• What to produce
Find the line in the entries below that contains "During Pwn2Own 2019". Repeat it exactly, and every line after it through the line that contains "This vulnerability was".

(Dataset items)

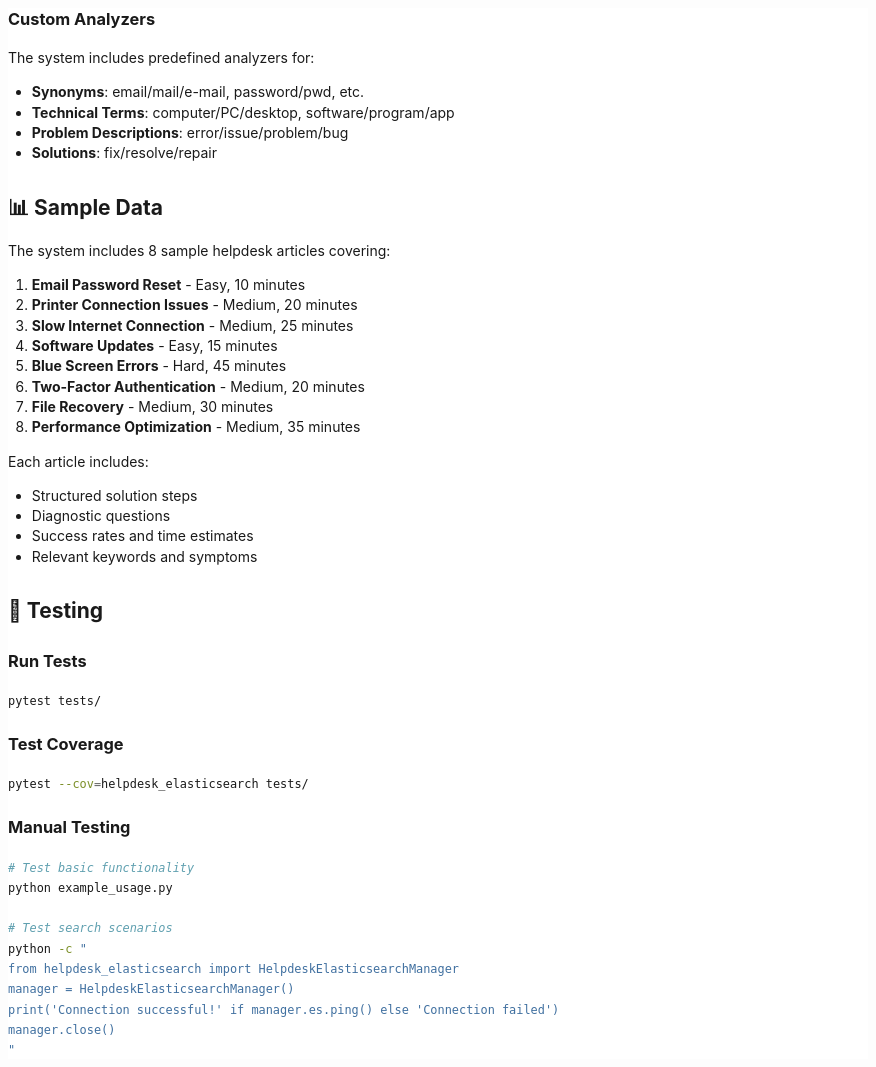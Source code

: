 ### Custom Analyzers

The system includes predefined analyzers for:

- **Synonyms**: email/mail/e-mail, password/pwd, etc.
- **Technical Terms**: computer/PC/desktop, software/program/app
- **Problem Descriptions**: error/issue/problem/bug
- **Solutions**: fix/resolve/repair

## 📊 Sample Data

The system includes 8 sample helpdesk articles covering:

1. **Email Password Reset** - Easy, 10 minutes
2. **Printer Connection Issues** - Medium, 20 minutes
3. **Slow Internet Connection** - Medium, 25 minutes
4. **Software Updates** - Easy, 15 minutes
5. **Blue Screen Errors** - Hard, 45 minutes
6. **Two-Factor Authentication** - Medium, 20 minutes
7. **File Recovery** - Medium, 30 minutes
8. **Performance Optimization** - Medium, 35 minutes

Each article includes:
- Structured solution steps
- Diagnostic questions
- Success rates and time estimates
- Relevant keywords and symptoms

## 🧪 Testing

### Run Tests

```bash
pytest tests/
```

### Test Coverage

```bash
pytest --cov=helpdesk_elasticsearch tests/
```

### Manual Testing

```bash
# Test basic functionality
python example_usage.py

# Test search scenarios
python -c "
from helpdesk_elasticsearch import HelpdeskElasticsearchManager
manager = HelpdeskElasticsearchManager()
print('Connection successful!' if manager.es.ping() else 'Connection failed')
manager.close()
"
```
* * *
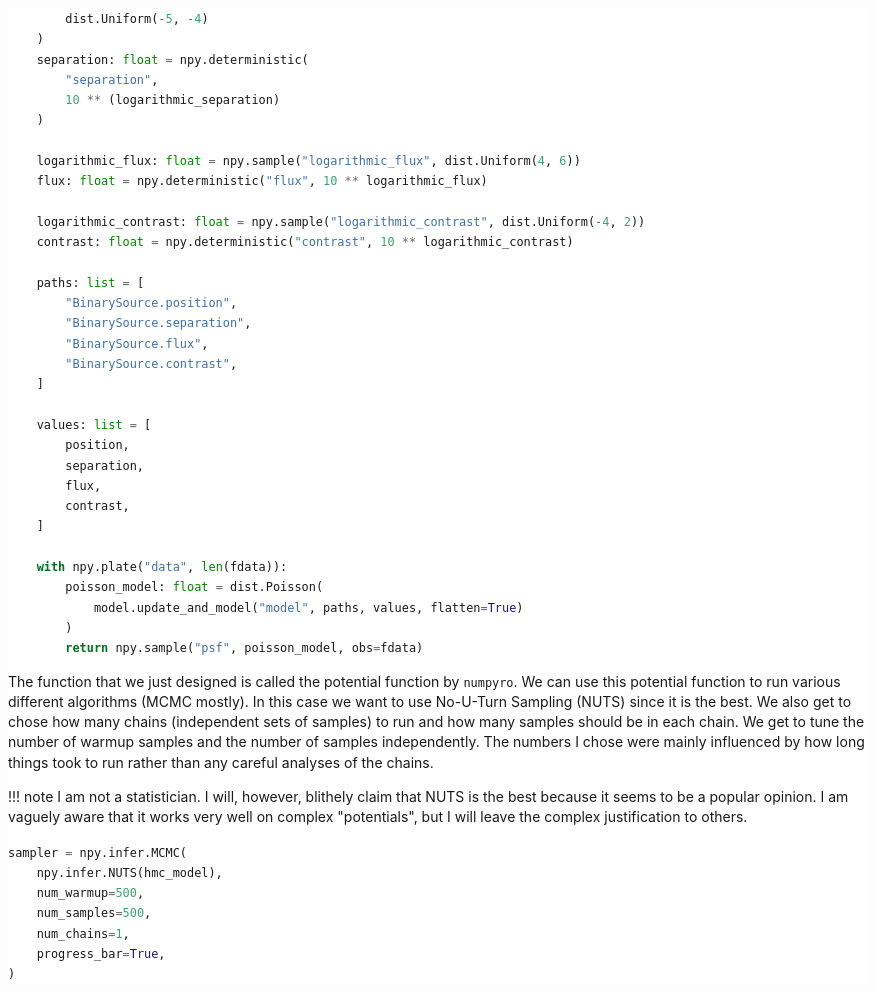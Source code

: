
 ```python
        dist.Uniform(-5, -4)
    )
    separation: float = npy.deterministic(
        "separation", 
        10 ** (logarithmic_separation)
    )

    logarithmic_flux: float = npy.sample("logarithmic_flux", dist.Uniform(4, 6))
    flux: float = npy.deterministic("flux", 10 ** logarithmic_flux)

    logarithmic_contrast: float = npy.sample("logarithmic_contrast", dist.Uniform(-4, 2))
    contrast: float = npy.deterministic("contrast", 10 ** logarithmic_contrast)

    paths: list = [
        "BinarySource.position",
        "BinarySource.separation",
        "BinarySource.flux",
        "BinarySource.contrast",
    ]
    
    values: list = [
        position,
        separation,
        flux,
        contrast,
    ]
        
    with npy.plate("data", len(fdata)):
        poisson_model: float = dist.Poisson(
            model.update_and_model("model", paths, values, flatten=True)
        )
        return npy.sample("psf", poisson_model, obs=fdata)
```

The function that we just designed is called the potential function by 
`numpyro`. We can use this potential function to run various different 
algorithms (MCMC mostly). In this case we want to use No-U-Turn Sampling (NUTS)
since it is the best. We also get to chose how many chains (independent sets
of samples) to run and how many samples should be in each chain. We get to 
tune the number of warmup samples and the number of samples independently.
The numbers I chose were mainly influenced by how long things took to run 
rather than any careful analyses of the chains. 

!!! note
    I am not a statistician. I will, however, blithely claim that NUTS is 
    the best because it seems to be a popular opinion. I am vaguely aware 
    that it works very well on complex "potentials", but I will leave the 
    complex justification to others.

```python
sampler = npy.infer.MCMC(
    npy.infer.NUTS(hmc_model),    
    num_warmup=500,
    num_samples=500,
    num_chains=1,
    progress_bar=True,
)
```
==
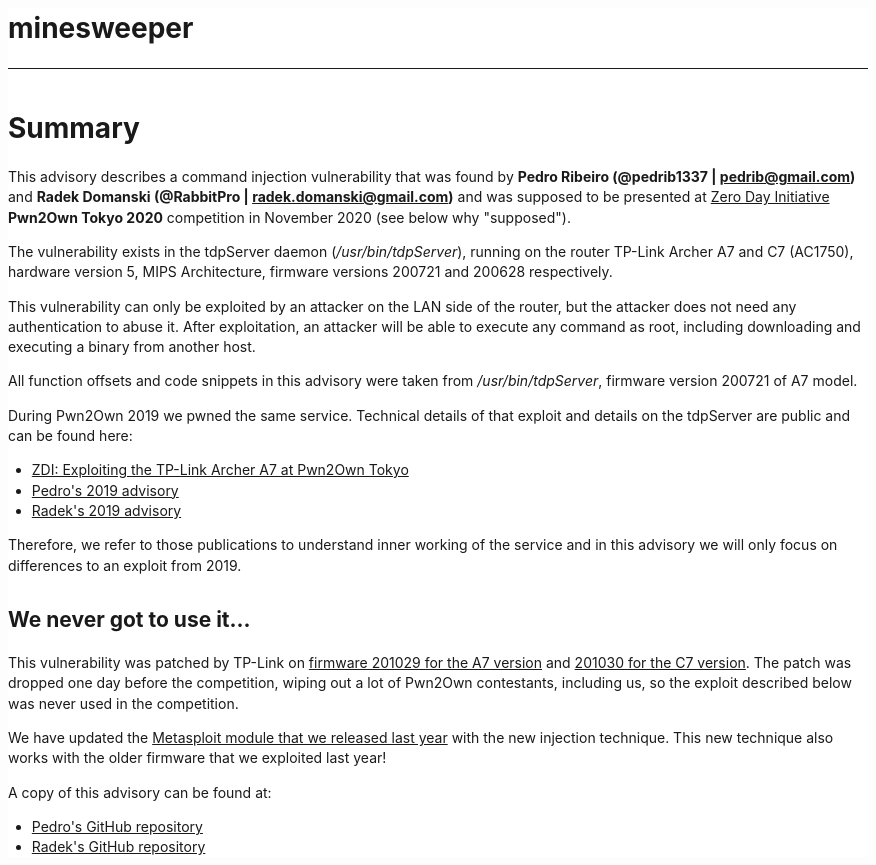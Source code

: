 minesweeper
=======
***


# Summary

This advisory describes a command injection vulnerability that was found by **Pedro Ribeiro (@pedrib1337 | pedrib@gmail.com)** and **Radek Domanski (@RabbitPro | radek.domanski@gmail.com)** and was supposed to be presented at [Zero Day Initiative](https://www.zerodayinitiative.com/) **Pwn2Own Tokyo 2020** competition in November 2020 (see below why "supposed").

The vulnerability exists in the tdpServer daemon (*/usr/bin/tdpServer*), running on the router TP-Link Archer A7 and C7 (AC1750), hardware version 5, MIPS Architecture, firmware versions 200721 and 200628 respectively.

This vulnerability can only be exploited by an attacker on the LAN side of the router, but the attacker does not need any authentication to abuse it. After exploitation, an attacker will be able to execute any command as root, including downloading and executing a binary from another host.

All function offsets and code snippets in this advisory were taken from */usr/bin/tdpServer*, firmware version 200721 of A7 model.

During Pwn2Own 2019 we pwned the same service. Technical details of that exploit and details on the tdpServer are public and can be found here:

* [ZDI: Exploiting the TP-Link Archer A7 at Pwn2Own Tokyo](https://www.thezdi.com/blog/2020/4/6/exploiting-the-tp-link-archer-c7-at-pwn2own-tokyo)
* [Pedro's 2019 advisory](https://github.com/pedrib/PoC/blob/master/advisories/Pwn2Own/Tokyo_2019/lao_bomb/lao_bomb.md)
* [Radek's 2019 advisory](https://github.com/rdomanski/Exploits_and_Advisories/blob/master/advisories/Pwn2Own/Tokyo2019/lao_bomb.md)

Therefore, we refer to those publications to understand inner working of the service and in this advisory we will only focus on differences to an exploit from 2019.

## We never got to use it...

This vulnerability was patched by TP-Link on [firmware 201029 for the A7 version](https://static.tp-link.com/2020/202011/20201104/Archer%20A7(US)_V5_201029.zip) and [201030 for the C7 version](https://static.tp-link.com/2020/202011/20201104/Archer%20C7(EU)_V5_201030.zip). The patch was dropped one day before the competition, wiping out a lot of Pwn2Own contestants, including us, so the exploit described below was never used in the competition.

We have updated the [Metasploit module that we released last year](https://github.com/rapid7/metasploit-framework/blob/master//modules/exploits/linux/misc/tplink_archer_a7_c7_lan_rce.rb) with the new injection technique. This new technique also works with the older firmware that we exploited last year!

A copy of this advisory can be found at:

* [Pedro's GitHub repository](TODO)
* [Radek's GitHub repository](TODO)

• Solution
During Pwn2Own 2019 we pwned the same service. Technical details of that exploit and details on the tdpServer are public and can be found here:

* [ZDI: Exploiting the TP-Link Archer A7 at Pwn2Own Tokyo](https://www.thezdi.com/blog/2020/4/6/exploiting-the-tp-link-archer-c7-at-pwn2own-tokyo)
* [Pedro's 2019 advisory](https://github.com/pedrib/PoC/blob/master/advisories/Pwn2Own/Tokyo_2019/lao_bomb/lao_bomb.md)
* [Radek's 2019 advisory](https://github.com/rdomanski/Exploits_and_Advisories/blob/master/advisories/Pwn2Own/Tokyo2019/lao_bomb.md)

Therefore, we refer to those publications to understand inner working of the service and in this advisory we will only focus on differences to an exploit from 2019.

## We never got to use it...

This vulnerability was patched by TP-Link on [firmware 201029 for the A7 version](https://static.tp-link.com/2020/202011/20201104/Archer%20A7(US)_V5_201029.zip) and [201030 for the C7 version](https://static.tp-link.com/2020/202011/20201104/Archer%20C7(EU)_V5_201030.zip). The patch was dropped one day before the competition, wiping out a lot of Pwn2Own contestants, including us, so the exploit described below was never used in the competition.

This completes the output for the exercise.